— Your goal —
Compute how many lines below contain the word "meters" and respond with that number only.

— Records for this task —
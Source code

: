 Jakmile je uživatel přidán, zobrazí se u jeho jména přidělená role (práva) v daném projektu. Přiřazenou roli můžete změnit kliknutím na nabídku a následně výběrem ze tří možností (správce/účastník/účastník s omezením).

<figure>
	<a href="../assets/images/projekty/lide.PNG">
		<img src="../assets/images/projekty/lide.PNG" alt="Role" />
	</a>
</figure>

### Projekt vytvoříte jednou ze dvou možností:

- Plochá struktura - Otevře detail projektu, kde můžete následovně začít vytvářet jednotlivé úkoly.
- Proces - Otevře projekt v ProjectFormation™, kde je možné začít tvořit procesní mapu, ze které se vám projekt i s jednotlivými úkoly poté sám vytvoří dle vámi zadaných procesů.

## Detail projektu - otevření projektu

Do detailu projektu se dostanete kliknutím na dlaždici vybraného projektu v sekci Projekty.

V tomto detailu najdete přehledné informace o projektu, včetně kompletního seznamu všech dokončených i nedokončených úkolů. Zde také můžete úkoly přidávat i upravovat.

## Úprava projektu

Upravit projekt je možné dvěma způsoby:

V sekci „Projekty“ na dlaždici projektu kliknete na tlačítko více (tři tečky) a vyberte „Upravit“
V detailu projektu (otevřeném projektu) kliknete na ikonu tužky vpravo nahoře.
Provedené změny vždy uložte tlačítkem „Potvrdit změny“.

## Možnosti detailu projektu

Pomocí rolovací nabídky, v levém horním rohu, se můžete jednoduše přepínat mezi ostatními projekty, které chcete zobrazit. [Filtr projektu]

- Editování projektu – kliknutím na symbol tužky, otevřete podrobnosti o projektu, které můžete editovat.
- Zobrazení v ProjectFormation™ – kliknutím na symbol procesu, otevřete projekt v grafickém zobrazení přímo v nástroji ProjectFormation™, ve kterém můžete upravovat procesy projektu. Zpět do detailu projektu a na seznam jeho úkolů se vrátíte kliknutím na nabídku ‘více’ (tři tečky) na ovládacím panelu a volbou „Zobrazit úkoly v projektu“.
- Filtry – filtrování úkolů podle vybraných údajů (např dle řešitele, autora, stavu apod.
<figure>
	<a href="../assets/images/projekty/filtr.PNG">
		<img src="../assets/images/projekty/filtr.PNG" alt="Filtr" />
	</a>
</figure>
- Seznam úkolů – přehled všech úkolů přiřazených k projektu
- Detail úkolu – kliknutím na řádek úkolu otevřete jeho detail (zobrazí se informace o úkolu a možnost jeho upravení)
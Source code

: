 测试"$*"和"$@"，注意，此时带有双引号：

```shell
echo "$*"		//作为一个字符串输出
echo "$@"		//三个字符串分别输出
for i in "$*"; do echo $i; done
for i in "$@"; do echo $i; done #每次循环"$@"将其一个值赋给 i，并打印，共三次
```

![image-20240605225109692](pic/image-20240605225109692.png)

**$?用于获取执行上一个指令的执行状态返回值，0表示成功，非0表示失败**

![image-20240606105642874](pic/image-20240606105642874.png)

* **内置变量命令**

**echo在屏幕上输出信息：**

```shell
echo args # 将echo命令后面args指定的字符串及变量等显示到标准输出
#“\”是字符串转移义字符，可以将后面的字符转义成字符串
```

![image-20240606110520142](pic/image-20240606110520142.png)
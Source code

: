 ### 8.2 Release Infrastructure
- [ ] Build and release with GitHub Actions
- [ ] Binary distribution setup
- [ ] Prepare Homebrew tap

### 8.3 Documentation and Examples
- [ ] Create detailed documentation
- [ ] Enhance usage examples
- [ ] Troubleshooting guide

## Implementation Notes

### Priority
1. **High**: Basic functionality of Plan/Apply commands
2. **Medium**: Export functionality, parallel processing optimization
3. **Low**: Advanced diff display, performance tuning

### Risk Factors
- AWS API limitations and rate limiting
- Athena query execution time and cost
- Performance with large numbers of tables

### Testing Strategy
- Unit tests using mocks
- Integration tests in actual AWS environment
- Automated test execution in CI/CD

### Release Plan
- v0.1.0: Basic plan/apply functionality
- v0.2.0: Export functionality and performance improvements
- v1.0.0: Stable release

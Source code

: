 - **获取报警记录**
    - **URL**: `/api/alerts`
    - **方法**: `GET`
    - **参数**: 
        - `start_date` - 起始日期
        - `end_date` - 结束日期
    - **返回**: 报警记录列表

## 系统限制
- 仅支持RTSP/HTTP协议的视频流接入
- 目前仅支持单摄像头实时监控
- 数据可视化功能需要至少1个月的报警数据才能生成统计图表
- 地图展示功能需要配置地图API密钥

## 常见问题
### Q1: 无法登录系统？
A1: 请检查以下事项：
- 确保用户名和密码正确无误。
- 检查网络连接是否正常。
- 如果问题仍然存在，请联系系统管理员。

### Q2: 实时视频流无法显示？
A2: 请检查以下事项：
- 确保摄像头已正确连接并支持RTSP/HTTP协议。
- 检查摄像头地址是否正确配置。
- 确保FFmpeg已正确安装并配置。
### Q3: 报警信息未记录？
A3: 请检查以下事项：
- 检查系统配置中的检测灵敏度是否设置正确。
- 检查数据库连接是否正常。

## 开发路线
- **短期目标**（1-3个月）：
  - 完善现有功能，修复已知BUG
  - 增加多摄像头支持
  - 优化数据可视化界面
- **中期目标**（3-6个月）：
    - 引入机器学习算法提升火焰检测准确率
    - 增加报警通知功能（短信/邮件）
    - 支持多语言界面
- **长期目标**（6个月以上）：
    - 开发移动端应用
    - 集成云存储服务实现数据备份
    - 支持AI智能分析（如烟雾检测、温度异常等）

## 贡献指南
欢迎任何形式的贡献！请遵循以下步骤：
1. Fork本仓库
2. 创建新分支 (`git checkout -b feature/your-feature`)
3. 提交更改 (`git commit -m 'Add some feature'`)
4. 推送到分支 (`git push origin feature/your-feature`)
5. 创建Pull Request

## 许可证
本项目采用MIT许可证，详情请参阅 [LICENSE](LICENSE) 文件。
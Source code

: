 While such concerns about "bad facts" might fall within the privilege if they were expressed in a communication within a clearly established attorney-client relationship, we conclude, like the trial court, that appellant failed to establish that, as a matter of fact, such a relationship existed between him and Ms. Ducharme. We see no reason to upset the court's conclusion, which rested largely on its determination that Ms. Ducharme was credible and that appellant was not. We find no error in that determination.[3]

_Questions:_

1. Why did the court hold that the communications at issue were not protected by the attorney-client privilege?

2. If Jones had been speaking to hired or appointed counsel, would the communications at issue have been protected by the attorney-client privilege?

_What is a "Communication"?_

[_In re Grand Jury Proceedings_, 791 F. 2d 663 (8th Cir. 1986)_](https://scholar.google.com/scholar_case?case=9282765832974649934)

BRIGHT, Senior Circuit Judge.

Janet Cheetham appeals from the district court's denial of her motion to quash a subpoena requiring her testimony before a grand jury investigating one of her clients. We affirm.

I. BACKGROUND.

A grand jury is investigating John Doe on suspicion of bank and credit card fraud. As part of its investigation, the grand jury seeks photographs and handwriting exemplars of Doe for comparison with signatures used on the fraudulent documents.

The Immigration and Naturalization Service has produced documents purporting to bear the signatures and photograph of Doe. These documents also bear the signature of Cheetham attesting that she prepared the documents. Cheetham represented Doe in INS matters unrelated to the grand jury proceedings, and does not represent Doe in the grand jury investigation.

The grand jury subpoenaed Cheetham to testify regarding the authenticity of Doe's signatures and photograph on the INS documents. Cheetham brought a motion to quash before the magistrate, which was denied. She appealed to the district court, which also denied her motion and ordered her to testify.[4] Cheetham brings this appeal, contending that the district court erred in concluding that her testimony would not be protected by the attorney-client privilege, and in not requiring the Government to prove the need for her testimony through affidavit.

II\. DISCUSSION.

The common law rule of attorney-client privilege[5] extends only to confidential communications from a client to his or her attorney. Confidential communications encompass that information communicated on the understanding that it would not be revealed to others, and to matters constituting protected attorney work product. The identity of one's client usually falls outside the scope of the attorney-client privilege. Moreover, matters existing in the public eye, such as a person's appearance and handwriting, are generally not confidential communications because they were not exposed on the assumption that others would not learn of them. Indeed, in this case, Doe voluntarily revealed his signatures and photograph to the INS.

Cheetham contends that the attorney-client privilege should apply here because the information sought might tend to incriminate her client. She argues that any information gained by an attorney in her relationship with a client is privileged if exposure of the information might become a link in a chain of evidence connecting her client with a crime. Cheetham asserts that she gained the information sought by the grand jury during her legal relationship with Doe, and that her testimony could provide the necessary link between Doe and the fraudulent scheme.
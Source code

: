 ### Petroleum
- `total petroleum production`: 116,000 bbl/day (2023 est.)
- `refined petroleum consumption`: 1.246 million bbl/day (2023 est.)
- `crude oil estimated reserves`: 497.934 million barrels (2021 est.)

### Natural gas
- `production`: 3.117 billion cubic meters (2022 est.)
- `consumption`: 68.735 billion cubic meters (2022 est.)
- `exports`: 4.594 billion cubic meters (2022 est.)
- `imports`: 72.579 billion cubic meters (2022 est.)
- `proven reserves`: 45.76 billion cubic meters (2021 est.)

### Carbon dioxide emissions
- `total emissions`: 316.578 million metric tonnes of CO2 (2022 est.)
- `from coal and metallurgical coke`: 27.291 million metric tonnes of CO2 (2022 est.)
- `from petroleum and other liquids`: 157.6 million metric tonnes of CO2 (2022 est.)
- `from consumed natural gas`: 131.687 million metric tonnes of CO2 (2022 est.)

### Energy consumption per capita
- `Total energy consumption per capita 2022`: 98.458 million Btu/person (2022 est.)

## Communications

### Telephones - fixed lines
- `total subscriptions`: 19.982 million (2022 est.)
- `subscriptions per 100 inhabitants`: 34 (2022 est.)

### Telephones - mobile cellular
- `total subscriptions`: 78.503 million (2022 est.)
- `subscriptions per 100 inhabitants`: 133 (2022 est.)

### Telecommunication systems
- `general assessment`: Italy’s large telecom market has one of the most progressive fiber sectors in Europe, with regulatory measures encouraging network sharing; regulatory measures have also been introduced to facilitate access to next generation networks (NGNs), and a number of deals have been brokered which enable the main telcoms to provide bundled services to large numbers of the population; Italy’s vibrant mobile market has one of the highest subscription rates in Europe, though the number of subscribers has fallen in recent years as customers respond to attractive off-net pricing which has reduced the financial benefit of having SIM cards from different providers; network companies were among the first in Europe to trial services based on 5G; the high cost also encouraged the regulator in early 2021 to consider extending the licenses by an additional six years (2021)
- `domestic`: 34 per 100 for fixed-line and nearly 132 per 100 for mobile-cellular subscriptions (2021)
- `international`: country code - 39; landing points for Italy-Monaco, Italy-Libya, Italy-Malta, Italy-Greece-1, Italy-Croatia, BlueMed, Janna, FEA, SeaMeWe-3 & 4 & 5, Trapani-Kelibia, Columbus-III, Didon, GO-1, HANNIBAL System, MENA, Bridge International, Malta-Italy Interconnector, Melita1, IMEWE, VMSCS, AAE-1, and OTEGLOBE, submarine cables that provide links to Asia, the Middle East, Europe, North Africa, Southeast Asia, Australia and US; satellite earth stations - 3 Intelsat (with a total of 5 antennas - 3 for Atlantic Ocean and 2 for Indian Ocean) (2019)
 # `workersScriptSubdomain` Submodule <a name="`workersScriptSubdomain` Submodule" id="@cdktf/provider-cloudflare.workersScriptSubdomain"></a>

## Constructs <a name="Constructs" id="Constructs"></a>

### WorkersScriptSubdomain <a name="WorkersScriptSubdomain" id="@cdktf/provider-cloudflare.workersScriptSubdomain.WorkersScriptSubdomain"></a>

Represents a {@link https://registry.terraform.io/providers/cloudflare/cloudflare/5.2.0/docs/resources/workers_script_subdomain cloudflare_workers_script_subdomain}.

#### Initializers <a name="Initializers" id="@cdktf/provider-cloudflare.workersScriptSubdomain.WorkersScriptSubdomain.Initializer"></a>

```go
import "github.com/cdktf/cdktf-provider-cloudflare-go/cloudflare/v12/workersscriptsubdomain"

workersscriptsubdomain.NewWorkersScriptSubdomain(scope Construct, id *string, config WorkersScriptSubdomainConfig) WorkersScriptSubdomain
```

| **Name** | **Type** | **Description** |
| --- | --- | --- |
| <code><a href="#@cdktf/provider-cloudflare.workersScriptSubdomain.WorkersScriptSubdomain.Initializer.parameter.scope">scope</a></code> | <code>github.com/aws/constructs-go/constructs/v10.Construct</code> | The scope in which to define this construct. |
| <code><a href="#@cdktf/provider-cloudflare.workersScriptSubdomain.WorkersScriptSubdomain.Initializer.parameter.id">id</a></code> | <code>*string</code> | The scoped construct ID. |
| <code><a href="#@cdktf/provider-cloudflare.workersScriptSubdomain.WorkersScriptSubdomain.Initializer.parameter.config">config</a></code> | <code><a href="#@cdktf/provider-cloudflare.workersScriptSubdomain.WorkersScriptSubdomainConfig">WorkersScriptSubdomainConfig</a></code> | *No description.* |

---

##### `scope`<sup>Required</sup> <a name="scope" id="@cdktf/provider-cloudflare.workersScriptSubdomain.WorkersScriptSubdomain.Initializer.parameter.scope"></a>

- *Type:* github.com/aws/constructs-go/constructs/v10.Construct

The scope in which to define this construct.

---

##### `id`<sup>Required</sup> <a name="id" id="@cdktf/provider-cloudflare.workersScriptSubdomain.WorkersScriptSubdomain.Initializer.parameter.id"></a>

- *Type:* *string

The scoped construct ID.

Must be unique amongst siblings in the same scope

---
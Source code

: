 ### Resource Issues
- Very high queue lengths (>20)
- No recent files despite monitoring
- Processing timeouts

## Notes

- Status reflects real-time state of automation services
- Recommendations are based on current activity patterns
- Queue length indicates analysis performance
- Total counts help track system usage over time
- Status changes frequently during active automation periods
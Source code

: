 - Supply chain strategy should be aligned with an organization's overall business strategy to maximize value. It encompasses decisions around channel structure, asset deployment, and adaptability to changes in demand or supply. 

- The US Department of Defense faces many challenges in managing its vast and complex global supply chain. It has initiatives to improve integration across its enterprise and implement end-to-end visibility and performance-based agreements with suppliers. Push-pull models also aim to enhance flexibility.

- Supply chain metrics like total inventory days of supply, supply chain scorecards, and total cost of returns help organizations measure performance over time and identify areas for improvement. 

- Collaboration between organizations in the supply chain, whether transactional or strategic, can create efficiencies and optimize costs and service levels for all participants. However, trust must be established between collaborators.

— Task solution —
5